Don’t Diss the Dakotas
Last year I worked for a company that sent me all over North America for really no good reason. On one hand, it was a fascinating experience listening to energy executives talk about their corporate strategy when oil was hovering at US$150 a barrel. But when you are flying halfway across the country spewing out jet fuel for one appointment, you hardly feel green. One trip that was exhilarating, however, was a quick run to North Dakota, a state that immediately left me smitten. Bismarck, the capital, was full of Art Deco architecture that would leave most cities envious, and its people were friendly and welcoming.
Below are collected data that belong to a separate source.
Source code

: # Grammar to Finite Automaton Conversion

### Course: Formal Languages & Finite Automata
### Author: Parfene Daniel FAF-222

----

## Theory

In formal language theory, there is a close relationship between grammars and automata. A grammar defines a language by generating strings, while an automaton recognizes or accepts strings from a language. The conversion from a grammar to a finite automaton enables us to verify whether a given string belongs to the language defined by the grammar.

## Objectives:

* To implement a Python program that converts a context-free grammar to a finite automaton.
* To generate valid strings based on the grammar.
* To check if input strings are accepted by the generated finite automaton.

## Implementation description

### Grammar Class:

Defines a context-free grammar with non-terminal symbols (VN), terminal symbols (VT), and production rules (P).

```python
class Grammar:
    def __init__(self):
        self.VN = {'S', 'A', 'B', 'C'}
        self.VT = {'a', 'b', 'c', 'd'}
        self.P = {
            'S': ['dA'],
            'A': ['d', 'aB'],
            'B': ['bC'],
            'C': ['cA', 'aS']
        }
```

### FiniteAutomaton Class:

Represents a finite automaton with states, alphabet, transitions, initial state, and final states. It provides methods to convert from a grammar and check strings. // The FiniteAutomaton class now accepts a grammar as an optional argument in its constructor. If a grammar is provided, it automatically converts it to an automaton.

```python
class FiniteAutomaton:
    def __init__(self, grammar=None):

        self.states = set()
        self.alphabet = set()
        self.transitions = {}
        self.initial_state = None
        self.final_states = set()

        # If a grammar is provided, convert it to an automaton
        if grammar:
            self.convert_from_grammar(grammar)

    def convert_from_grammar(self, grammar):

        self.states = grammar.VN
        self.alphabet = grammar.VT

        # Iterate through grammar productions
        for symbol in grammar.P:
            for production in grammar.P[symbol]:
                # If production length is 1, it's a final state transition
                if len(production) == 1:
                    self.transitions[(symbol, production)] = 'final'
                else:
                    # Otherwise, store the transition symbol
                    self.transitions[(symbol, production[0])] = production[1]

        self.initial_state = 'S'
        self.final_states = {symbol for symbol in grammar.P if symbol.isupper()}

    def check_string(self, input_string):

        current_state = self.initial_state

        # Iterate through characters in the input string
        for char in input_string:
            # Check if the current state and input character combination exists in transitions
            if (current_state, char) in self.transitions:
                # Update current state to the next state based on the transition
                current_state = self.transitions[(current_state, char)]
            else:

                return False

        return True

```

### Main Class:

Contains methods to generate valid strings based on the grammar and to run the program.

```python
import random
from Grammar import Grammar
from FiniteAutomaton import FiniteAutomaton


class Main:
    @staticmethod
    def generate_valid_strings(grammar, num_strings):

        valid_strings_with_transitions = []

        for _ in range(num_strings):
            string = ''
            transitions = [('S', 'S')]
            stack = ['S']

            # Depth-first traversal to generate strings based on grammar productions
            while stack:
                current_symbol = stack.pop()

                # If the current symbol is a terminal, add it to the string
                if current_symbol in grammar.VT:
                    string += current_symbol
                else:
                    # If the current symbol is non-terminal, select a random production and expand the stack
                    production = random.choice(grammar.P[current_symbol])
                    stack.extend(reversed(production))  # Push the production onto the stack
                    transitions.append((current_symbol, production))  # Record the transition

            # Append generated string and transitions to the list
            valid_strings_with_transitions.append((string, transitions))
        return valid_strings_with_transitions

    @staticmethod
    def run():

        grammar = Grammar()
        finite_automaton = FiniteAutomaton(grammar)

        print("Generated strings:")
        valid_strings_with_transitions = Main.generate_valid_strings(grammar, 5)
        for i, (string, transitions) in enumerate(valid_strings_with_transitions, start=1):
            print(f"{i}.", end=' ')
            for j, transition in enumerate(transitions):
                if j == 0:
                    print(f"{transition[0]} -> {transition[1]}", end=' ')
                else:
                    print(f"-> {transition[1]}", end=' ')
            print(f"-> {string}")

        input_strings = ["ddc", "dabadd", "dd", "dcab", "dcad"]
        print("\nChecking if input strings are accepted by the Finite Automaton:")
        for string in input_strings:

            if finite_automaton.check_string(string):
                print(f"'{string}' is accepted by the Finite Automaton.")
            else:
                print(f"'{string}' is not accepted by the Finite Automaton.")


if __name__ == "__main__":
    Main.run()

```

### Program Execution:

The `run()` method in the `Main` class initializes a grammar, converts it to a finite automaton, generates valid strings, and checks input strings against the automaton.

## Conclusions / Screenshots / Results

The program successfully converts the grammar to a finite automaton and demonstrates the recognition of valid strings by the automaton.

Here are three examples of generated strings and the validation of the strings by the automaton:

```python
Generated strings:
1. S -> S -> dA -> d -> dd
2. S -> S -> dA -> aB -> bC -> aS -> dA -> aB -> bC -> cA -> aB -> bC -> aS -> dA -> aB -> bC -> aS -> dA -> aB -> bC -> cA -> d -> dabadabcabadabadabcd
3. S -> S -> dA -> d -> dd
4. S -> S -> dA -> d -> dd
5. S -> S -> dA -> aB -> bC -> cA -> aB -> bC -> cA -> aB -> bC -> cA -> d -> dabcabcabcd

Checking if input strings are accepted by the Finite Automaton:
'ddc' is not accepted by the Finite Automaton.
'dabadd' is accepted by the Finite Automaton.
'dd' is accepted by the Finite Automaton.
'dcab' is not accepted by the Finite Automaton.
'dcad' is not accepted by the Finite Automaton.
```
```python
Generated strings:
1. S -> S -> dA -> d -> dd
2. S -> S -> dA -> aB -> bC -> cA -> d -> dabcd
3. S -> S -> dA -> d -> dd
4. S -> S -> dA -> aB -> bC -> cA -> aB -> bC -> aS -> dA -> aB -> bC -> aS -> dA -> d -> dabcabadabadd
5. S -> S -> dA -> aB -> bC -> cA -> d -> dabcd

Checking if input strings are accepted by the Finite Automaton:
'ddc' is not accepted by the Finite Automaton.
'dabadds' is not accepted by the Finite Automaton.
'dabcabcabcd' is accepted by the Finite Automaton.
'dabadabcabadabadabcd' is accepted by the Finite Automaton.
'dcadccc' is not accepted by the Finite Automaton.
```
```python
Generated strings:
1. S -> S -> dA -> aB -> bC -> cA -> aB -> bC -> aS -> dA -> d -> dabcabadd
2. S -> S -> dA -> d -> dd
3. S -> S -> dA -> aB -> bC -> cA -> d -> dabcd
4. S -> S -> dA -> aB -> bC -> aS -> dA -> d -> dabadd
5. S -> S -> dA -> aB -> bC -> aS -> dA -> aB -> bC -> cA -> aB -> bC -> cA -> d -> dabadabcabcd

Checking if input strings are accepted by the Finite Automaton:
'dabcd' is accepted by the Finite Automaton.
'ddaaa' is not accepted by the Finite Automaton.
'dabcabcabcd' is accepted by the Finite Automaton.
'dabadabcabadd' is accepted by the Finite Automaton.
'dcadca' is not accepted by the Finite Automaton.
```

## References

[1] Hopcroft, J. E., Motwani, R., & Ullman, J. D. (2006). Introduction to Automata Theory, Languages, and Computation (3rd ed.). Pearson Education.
My travel schedule was ridiculous: I couldn't fly out of Bismarck, so I had to drive three hours east to Fargo, a journey that was a great way to spend a summer afternoon . . . rolling green hills, great towns with more fantastic old Western architecture, antique shops with employees lacking the Melrose attitude, and of course, delicious buffalo burgers and real milk shakes. Fargo ended up being one of the coolest cities I have visited, with more Art Deco buildings and people so sincere they left you gobsmacked. I wandered into the uber-hip Donaldson Hotel and I was treated to a regal tour of the building: I doubt I'd get the same treatment at a Kimpton property in LA. It was the best 36-hour trip! I'm dying to go back.
We really don't hear much about North Dakota. Several years back, some state leaders were sorting out how to promote growth in their fair state, where economic growth was stagnant and the population was actually decreasing. Some even suggested that the "North" be chopped off the state name to promote development, about which the late Molly Ivins wrote a great satirical piece. But North Dakota has much to be proud of: charming towns, rugged terrain, and with its wind and natural gas reserves, there is much potential for the state to become a renewable energy hub. More companies are looking into investing in our 48th most populous state. North Dakota is important politically, too, which is why Bismarck recently hosted a recent climate change conference.
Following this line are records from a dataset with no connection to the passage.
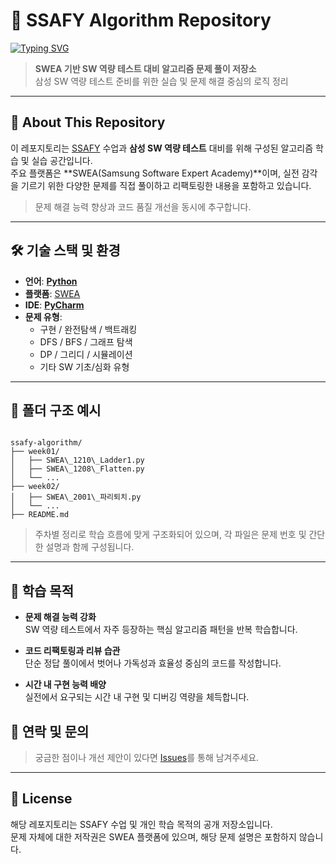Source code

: 
# 📘 SSAFY Algorithm Repository

[![Typing SVG](https://readme-typing-svg.demolab.com?font=Fira+Code&pause=1000&width=435&lines=+preparing+for++SWEA)](https://git.io/typing-svg)

> **SWEA 기반 SW 역량 테스트 대비 알고리즘 문제 풀이 저장소**  
> 삼성 SW 역량 테스트 준비를 위한 실습 및 문제 해결 중심의 로직 정리

---

## 📌 About This Repository

이 레포지토리는 [SSAFY](https://www.ssafy.com/) 수업과 **삼성 SW 역량 테스트** 대비를 위해 구성된 알고리즘 학습 및 실습 공간입니다.  
주요 플랫폼은 **SWEA(Samsung Software Expert Academy)**이며, 실전 감각을 기르기 위한 다양한 문제를 직접 풀이하고 리팩토링한 내용을 포함하고 있습니다.

> 문제 해결 능력 향상과 코드 품질 개선을 동시에 추구합니다.

---

## 🛠️ 기술 스택 및 환경

- **언어**: <ins>**Python**</ins>
- **플랫폼**: [SWEA](https://swexpertacademy.com/)
- **IDE**: <ins>**PyCharm**</ins>
- **문제 유형**:
  - 구현 / 완전탐색 / 백트래킹
  - DFS / BFS / 그래프 탐색
  - DP / 그리디 / 시뮬레이션
  - 기타 SW 기초/심화 유형

---

## 📁 폴더 구조 예시

```

ssafy-algorithm/
├── week01/
│   ├── SWEA\_1210\_Ladder1.py
│   ├── SWEA\_1208\_Flatten.py
│   └── ...
├── week02/
│   ├── SWEA\_2001\_파리퇴치.py
│   └── ...
├── README.md

```

> 주차별 정리로 학습 흐름에 맞게 구조화되어 있으며, 각 파일은 문제 번호 및 간단한 설명과 함께 구성됩니다.

---

## 🧠 학습 목적

- **문제 해결 능력 강화**  
  SW 역량 테스트에서 자주 등장하는 핵심 알고리즘 패턴을 반복 학습합니다.
  
- **코드 리팩토링과 리뷰 습관**  
  단순 정답 풀이에서 벗어나 가독성과 효율성 중심의 코드를 작성합니다.
  
- **시간 내 구현 능력 배양**  
  실전에서 요구되는 시간 내 구현 및 디버깅 역량을 체득합니다.
  
## 📮 연락 및 문의

> 궁금한 점이나 개선 제안이 있다면 [Issues](https://github.com/Migong0311/ssafy-algorithm/issues)를 통해 남겨주세요.

---

## 📑 License

해당 레포지토리는 SSAFY 수업 및 개인 학습 목적의 공개 저장소입니다.  
문제 자체에 대한 저작권은 SWEA 플랫폼에 있으며, 해당 문제 설명은 포함하지 않습니다.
Two keys are needed for renewable energy to take off and therefore combat climate volatility: first, government action in the forms of grants, tax credits, and policy changes; and second, "greenies" on both coasts, from Santa Monica to Boston, must win buy-in from their ideological foes, those blessed folks in the red states. North Dakota, with its population of approximately 640,000, has 0.02% of the USA's population, but thanks to the Constitution, this is one of the many red states (and blue states such as Delaware and Vermont) that have a disproportionate amount of power in Congress. Although they are Democrats, North Dakota's current senators have zero interest in passing the Waxman-Markey Cap and Trade bill that's stalling in DC. Logical or not, much of the heartland is suspicious of what the DC crowd is concocting (can you blame them?). Yet at the same time, changes are occurring at a micro-level: you've got a brewer of carbon-neutral beer here, a coal plant is trapping its emissions there, and MDU Resources, an energy firm that is one of the North Dakota's largest employers, is undertaking a project that will direct wind-generated energy to larger metropolitan areas.
So I want to suggest to green conference planners this: organizing events like these in cities like Bismarck is the smart approach to take. Instead of talking over people, you've got to bring the discussion to them. Personally, I really don't want to attend green events in Santa Monica, Seattle, or Manhattan. Take these events to the heartland, so that the locals can see they are stakeholders in this discussion: and educate the smarty-pants from the left and elite coasts that more is going on outside their little bubbles than we actually realize. Without our country cousins, this debate is not going to move forward, and action will not be taken.